For the material that follows, list every line containing the word "from".
***
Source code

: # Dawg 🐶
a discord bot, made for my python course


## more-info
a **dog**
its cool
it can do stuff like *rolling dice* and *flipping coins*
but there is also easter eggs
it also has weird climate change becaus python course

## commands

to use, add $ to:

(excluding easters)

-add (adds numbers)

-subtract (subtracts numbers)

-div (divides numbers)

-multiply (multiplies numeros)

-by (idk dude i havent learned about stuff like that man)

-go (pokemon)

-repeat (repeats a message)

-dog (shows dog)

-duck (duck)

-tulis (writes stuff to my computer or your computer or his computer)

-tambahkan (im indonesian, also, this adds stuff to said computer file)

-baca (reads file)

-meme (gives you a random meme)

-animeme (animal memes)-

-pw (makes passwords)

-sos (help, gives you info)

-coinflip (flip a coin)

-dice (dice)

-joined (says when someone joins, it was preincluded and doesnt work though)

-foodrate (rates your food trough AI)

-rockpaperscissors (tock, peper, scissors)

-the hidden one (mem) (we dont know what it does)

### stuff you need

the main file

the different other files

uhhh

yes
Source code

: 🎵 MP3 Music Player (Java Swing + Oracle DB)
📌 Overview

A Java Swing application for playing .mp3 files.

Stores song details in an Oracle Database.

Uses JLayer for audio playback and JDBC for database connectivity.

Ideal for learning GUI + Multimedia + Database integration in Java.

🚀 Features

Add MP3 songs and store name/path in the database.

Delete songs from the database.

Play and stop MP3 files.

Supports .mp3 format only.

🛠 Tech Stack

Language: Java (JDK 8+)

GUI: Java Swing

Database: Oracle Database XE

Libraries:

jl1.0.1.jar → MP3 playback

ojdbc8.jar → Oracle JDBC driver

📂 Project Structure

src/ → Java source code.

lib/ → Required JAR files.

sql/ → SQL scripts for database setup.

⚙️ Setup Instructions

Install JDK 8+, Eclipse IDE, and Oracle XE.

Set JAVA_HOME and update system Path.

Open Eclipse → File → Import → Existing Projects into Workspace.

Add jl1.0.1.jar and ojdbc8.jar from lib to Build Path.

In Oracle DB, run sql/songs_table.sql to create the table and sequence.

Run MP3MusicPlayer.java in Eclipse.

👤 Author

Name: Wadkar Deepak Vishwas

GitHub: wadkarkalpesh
***
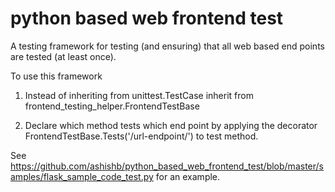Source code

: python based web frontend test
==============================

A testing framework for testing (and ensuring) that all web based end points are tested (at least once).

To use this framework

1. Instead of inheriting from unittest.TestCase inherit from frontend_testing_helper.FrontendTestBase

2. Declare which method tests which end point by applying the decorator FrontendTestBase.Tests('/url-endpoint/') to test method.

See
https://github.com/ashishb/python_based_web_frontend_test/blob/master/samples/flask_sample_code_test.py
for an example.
***
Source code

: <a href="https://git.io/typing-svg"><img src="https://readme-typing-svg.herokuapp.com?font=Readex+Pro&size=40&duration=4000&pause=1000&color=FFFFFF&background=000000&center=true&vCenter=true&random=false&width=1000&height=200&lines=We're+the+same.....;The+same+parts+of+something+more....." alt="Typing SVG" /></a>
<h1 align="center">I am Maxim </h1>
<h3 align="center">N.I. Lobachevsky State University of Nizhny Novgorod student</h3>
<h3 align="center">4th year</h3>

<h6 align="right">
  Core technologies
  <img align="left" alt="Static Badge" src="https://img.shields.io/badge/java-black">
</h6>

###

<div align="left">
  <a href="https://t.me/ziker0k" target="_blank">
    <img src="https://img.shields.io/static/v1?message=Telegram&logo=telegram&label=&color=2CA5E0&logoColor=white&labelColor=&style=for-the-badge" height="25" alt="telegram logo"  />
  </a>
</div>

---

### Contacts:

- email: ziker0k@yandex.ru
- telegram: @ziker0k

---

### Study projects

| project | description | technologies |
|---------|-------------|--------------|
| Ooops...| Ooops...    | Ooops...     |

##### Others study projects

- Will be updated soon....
***
Exercise response>
Delete songs from the database.
Add jl1.0.1.jar and ojdbc8.jar from lib to Build Path.
1. Instead of inheriting from unittest.TestCase inherit from frontend_testing_helper.FrontendTestBase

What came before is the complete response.